Let’s call it a Bayou Classic: In the just-released video for Beyoncé’s highly anticipated new single “Formation,” the pop star pays homage to her Creole roots in a spectacular visual feast that stands as one of her most politically progressive and fashion-forward statements yet. Tracing the roots of the Louisiana cultural nerve center from the post-abolition era to present day, Bey catalogs the evolution of the city’s vibrant style and its tumultuous history all at once. Atop a New Orleans police car in a red-and-white Gucci high-collar dress and combat boots, she sits among the ruins of Hurricane Katrina, immediately implanting herself in the biggest national debate on police brutality and race relations in modern day.

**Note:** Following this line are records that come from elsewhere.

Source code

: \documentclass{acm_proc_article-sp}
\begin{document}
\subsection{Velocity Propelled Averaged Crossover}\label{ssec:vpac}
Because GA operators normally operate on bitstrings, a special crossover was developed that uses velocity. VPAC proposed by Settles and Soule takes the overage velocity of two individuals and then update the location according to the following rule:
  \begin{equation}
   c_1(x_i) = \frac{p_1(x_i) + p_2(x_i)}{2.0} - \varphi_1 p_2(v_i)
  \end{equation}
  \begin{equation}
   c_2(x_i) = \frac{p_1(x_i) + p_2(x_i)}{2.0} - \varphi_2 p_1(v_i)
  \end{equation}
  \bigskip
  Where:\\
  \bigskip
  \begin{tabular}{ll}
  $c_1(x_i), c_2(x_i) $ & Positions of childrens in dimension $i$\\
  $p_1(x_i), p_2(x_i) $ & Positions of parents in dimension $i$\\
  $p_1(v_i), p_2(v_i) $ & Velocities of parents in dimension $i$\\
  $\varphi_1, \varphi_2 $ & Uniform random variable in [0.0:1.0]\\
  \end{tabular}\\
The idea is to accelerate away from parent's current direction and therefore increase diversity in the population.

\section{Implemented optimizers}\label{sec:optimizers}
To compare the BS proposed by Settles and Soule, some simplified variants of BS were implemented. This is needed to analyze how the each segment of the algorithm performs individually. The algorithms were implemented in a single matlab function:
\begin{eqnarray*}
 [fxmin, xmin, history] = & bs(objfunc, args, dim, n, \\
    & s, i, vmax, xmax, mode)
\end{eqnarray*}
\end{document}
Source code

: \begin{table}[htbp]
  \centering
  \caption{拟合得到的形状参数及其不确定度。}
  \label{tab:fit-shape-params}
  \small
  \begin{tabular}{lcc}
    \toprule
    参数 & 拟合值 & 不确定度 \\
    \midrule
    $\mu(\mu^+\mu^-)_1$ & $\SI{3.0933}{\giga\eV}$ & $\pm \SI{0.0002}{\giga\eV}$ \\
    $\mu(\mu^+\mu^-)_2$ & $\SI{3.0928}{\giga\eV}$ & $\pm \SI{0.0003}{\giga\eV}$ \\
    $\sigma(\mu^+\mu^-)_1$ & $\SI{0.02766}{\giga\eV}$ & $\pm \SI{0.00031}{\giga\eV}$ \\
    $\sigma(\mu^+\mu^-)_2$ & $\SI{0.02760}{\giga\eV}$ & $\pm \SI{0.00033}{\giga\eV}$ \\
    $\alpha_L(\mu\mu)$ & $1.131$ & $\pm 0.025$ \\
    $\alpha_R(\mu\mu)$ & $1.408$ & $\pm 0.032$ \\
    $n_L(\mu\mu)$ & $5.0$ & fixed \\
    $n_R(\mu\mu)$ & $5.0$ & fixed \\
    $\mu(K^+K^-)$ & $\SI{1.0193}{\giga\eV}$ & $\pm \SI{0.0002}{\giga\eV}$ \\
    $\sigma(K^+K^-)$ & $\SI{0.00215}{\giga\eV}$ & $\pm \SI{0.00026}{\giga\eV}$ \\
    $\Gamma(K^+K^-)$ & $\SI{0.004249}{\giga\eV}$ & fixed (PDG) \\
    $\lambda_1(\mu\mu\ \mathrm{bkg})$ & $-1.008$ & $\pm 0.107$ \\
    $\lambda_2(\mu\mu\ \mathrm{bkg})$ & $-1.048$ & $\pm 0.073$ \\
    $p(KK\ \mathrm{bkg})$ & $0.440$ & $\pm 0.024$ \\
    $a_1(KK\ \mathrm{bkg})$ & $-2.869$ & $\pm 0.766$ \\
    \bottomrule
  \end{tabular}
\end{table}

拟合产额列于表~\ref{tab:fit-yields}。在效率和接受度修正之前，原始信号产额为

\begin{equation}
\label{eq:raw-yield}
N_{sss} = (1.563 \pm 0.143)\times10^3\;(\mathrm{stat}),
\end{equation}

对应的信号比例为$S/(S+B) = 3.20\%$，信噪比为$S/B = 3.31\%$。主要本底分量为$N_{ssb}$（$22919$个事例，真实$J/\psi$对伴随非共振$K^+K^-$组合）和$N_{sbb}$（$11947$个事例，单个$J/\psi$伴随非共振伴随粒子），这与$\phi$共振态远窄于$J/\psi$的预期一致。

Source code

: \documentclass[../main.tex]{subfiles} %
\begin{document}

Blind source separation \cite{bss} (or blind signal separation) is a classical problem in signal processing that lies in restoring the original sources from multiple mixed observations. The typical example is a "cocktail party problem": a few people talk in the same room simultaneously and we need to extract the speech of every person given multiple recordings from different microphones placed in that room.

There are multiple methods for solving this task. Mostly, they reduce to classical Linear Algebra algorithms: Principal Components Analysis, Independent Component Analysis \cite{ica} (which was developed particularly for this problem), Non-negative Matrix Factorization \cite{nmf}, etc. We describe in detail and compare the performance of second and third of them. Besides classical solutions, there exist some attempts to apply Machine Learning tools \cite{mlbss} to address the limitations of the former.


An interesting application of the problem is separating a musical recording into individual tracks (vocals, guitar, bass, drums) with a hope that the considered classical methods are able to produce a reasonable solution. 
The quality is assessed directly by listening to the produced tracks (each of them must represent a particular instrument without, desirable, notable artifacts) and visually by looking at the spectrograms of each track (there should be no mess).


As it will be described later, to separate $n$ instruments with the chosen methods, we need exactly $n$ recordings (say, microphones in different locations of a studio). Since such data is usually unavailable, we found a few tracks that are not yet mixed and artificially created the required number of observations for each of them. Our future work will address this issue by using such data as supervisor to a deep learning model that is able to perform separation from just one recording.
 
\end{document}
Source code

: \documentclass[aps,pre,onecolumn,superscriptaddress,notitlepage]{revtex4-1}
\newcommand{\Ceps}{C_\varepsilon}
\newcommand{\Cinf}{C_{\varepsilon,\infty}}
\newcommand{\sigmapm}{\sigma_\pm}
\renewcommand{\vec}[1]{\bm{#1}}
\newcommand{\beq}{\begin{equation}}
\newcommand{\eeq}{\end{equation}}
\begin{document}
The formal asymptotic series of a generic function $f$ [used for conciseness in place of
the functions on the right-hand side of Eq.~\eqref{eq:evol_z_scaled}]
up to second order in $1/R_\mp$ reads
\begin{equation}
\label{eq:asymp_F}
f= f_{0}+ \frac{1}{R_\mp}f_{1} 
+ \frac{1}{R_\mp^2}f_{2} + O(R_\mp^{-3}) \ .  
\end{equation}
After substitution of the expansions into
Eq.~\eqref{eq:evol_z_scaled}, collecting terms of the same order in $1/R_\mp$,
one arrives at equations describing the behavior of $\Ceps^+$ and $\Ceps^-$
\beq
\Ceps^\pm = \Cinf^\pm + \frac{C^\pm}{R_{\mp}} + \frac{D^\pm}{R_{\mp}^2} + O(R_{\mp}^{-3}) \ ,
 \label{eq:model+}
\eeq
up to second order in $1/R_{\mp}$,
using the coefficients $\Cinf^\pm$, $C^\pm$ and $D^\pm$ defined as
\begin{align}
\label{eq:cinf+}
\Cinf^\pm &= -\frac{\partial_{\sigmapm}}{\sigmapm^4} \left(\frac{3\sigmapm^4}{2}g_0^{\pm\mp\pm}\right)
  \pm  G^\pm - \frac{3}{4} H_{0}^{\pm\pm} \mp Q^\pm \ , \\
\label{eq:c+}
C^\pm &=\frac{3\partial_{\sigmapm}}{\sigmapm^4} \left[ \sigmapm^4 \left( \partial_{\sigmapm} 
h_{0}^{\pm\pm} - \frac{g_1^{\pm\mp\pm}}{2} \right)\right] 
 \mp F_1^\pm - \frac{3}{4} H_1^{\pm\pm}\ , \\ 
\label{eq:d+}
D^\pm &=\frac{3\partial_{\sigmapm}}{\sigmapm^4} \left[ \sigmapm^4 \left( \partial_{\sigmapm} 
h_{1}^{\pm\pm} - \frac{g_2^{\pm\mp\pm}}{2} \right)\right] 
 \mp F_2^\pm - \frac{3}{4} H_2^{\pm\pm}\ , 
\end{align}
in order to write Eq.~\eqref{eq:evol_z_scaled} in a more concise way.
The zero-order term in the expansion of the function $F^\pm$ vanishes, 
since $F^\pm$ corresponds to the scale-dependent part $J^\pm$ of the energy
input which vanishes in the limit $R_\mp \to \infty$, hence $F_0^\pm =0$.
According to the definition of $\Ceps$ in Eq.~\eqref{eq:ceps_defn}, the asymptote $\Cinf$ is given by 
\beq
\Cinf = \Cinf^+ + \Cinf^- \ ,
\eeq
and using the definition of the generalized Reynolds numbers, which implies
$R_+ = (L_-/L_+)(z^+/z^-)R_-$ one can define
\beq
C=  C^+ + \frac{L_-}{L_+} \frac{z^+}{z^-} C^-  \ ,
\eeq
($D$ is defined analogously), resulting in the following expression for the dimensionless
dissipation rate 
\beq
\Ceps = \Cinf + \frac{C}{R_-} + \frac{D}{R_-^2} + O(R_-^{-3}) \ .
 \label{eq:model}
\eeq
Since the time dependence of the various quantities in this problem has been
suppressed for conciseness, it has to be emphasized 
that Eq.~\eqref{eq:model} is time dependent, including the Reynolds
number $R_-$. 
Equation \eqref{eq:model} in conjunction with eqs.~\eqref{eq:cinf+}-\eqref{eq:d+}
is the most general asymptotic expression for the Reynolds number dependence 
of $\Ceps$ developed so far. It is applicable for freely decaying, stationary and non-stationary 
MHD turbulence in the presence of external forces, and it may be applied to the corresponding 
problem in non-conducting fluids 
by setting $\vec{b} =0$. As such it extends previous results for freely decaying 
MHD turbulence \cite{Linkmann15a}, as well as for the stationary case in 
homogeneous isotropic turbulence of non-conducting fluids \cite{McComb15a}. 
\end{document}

Taking to task the continual cultural debate surrounding her own racial and cultural identity head-on, she wears a red maroon puff-shouldered bodysuit as a turn-of-the-century “redbone” and sings a self-affirming message of black beauty: “I like my Negro nose and Jackson 5 nostrils.” Standing in front of a dilapidated mansion, she sneers at and flicks off naysayers from under the brim of a large black chapeau; her waist is whittled down to nothing amid the layers of a floor-length corseted ball gown, while a posse of unnamed men in black stand in solidarity beside her. Even her adorable mini-me, Blue Ivy, declares her self-actualization, rocking a white pinafore and a gravity-defying Afro.
And should you think that feminism is no longer at the forefront of her mind, then consider the anthem of togetherness, “Let’s get in formation,” and the artillery of black female dancers dressed in head-to-toe Gucci monogrammed looks.
Popping into a pair of metallic booty shorts and acid-wash denim to hit the parking lot of a local swap meet with her militia, Bey lets her blonde Afro down. Swinging in the wind, she screams, “I slayyyyyyy!”—and hot damn, doesn’t she, though? And while we’ve certainly seen Bey kill it on several occasions, rarely do we hear from the press-shy star with such raw intensity. In “Formation,” she offers a newfound and triumphant anthem for the black American experience with unprecedented form and fashion.